Figure 3

High-resolution DNA methylation mapping of individual CpG dinucleotides within highly conserved regions of the DES LCR. Sodium bisulphite conversion of Hind III-digested human unfused myoblast (UF), fused myotube (F) and PBMC DNA followed by PCR amplification, cloning and sequencing was used to obtain a high-resolution map of the methylation status across GC-rich regions of high sequence homology between mouse, rat and human within the DES LCR. (A) Top line: illustration of the DES and DES LCR HS 1–5 and positions of the evolutionarily conserved elements (vertical arrows).

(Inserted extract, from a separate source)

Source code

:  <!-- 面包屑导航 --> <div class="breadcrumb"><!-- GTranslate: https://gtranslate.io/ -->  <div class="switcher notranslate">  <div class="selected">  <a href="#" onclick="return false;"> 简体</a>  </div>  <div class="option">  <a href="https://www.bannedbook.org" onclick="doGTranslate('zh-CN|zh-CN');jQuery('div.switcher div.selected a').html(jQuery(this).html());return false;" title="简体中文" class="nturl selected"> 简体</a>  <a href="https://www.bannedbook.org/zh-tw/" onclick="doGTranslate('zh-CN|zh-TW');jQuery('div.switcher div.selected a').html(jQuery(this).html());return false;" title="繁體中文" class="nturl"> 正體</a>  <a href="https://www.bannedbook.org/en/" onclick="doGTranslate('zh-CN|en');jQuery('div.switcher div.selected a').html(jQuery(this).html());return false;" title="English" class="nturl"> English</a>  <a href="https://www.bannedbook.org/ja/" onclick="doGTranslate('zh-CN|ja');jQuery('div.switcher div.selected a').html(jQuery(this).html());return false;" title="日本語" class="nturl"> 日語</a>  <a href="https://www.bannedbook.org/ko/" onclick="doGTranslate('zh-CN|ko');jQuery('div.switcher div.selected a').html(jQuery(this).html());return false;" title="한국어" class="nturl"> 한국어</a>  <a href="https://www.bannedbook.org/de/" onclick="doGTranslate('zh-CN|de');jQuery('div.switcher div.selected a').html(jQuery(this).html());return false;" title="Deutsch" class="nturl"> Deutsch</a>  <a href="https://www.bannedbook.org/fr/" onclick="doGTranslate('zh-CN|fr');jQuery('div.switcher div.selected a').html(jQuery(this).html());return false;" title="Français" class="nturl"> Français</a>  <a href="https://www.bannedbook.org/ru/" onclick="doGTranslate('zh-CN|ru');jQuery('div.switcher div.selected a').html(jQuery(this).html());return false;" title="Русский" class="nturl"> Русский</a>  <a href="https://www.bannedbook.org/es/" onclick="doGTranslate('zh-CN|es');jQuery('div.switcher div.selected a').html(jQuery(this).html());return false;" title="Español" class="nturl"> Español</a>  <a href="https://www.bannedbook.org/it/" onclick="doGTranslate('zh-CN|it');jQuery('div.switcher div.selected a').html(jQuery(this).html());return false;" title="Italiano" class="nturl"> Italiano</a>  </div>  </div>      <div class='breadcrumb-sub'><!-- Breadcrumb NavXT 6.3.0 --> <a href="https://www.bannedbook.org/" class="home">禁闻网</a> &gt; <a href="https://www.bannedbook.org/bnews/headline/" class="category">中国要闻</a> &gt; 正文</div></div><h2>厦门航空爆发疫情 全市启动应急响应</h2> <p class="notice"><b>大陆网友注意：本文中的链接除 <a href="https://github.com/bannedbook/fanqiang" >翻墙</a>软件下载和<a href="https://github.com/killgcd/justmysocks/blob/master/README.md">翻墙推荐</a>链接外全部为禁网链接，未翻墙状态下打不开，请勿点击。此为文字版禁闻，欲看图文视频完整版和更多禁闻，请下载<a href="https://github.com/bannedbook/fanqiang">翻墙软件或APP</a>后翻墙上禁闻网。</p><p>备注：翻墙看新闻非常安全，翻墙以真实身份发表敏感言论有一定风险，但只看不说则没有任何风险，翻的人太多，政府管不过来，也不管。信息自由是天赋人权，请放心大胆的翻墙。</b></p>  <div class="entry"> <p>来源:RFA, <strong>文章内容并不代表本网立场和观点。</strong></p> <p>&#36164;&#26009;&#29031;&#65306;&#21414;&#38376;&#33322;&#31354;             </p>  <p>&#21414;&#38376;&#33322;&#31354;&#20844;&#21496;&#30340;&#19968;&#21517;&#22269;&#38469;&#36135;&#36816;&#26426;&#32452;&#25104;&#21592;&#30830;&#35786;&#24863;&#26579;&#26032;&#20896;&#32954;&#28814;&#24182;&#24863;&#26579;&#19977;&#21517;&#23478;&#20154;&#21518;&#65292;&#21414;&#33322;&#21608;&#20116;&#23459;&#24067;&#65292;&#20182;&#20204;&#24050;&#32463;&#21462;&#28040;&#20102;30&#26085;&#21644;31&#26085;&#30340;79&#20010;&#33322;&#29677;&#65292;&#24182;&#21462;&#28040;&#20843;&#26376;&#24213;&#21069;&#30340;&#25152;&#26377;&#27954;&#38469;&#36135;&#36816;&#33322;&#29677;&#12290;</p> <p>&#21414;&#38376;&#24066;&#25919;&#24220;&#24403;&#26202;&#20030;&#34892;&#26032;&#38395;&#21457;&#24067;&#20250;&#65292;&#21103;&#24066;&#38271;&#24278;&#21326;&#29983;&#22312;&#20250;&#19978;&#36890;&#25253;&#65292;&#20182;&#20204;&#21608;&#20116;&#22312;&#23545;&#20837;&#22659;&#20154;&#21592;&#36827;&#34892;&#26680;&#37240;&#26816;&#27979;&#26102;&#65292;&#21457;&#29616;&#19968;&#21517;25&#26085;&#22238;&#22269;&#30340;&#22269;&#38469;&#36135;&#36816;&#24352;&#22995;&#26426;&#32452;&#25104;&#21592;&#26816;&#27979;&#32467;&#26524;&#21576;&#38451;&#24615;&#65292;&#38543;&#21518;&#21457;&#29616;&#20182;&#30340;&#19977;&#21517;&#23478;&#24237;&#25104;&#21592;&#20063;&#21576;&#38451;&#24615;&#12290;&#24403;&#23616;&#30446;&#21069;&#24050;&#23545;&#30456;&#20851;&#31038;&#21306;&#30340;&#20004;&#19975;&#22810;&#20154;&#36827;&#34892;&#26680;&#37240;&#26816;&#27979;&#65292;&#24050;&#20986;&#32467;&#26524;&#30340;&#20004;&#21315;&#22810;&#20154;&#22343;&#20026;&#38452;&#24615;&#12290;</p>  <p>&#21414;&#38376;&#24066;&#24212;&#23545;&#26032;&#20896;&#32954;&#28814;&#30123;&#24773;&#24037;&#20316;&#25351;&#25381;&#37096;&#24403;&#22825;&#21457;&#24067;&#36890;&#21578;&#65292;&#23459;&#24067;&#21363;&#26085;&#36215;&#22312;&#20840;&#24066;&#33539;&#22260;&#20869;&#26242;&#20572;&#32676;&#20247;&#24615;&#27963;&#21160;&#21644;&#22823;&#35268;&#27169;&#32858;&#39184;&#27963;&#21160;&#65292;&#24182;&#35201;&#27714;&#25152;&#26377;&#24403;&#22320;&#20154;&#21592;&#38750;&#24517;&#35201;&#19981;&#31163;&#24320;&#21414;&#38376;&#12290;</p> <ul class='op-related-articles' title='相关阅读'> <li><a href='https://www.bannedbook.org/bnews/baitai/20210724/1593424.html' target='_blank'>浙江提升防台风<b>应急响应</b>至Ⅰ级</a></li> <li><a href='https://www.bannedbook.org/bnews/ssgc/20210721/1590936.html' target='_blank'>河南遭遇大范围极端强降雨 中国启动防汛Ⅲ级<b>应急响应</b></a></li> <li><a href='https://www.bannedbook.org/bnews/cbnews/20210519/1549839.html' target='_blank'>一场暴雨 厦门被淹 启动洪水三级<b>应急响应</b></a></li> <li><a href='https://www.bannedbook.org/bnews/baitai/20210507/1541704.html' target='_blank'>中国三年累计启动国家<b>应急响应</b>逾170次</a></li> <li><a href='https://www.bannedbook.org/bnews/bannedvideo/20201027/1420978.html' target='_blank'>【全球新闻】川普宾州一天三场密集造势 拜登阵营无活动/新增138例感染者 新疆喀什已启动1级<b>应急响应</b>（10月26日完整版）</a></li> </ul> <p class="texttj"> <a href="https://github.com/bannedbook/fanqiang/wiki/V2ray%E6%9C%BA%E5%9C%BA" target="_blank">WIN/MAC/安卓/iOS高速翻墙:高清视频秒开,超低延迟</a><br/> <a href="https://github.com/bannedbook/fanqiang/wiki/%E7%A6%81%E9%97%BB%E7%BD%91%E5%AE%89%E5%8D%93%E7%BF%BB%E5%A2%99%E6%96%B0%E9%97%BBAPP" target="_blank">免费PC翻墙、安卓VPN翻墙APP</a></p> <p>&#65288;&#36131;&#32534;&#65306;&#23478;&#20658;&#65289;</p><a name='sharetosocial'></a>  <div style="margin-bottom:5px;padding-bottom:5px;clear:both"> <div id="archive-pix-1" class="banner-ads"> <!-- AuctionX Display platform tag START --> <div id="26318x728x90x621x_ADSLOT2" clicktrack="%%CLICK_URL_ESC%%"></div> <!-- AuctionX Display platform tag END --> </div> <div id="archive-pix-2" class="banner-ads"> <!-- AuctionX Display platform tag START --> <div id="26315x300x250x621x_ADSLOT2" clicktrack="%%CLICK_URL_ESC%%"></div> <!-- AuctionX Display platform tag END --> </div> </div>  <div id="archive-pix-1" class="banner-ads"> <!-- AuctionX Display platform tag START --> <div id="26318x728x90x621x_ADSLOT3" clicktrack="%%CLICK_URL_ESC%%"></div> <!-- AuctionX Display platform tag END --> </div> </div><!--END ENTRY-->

Middle line: CpG density map. Each vertical line represents a single CpG dinucleotide residue. Bottom line: position of PCR amplicons following genomic DNA bisulphate conversion and nChIP (Figure 2). (B) Methylation status of individual CpG sites. Each line represents the result within independent clones of PCR amplified regions. Open/white circles indicate an unmethylated CpG site; closed/black circles, methylated CpG sites. At certain sites circles are missing, sequence data was not available for these individual CpG sites. Amplicons used for nChIP analysis are shown (A-G) by a horizontal double-ended arrow. Positions of sequenced regions relative to the TSS of DES are indicated in kb. Regions of homology within the LCR are marked by a horizontal grey line.